## Given information
■ ■ ■

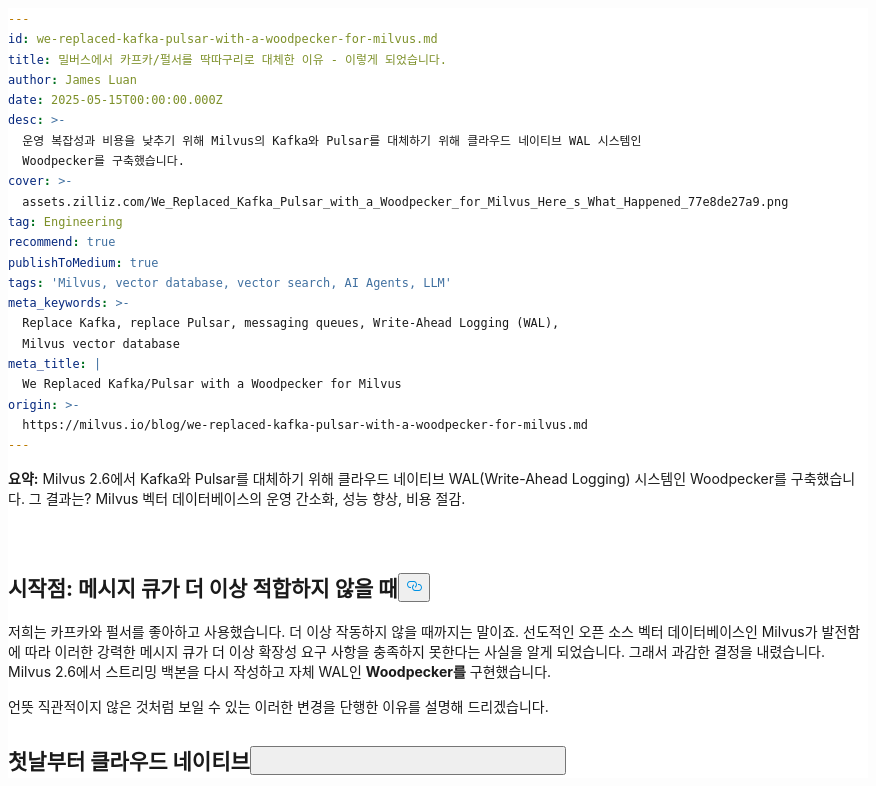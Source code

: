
 ```yaml
---
id: we-replaced-kafka-pulsar-with-a-woodpecker-for-milvus.md
title: 밀버스에서 카프카/펄서를 딱따구리로 대체한 이유 - 이렇게 되었습니다.
author: James Luan
date: 2025-05-15T00:00:00.000Z
desc: >-
  운영 복잡성과 비용을 낮추기 위해 Milvus의 Kafka와 Pulsar를 대체하기 위해 클라우드 네이티브 WAL 시스템인
  Woodpecker를 구축했습니다.
cover: >-
  assets.zilliz.com/We_Replaced_Kafka_Pulsar_with_a_Woodpecker_for_Milvus_Here_s_What_Happened_77e8de27a9.png
tag: Engineering
recommend: true
publishToMedium: true
tags: 'Milvus, vector database, vector search, AI Agents, LLM'
meta_keywords: >-
  Replace Kafka, replace Pulsar, messaging queues, Write-Ahead Logging (WAL),
  Milvus vector database
meta_title: |
  We Replaced Kafka/Pulsar with a Woodpecker for Milvus
origin: >-
  https://milvus.io/blog/we-replaced-kafka-pulsar-with-a-woodpecker-for-milvus.md
---
```

<p><strong>요약:</strong> Milvus 2.6에서 Kafka와 Pulsar를 대체하기 위해 클라우드 네이티브 WAL(Write-Ahead Logging) 시스템인 Woodpecker를 구축했습니다. 그 결과는? Milvus 벡터 데이터베이스의 운영 간소화, 성능 향상, 비용 절감.</p>
<p>
  <span class="img-wrapper">
    <img translate="no" src="https://assets.zilliz.com/We_Replaced_Kafka_Pulsar_with_a_Woodpecker_for_Milvus_Here_s_What_Happened_77e8de27a9.png" alt="" class="doc-image" id="" />
    <span></span>
  </span>
</p>
<h2 id="The-Starting-Point-When-Message-Queues-No-Longer-Fit" class="common-anchor-header">시작점: 메시지 큐가 더 이상 적합하지 않을 때<button data-href="#The-Starting-Point-When-Message-Queues-No-Longer-Fit" class="anchor-icon" translate="no">
      <svg translate="no"
        aria-hidden="true"
        focusable="false"
        height="20"
        version="1.1"
        viewBox="0 0 16 16"
        width="16"
      >
        <path
          fill="#0092E4"
          fill-rule="evenodd"
          d="M4 9h1v1H4c-1.5 0-3-1.69-3-3.5S2.55 3 4 3h4c1.45 0 3 1.69 3 3.5 0 1.41-.91 2.72-2 3.25V8.59c.58-.45 1-1.27 1-2.09C10 5.22 8.98 4 8 4H4c-.98 0-2 1.22-2 2.5S3 9 4 9zm9-3h-1v1h1c1 0 2 1.22 2 2.5S13.98 12 13 12H9c-.98 0-2-1.22-2-2.5 0-.83.42-1.64 1-2.09V6.25c-1.09.53-2 1.84-2 3.25C6 11.31 7.55 13 9 13h4c1.45 0 3-1.69 3-3.5S14.5 6 13 6z"
        ></path>
      </svg>
    </button></h2><p>저희는 카프카와 펄서를 좋아하고 사용했습니다. 더 이상 작동하지 않을 때까지는 말이죠. 선도적인 오픈 소스 벡터 데이터베이스인 Milvus가 발전함에 따라 이러한 강력한 메시지 큐가 더 이상 확장성 요구 사항을 충족하지 못한다는 사실을 알게 되었습니다. 그래서 과감한 결정을 내렸습니다. Milvus 2.6에서 스트리밍 백본을 다시 작성하고 자체 WAL인 <strong>Woodpecker를</strong> 구현했습니다.</p>
<p>언뜻 직관적이지 않은 것처럼 보일 수 있는 이러한 변경을 단행한 이유를 설명해 드리겠습니다.</p>
<h2 id="Cloud-Native-From-Day-One" class="common-anchor-header">첫날부터 클라우드 네이티브<button data-href="#Cloud-Native-From-Day-One" class="anchor-icon" translate="no">
      <svg translate="no"
        aria-hidden="true"
        focusable="false"
        height="20"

■ ■ ■

## What is needed
Scan the entries above and report the number of lines that contain the word "class", with no added text.

## Problem solution
4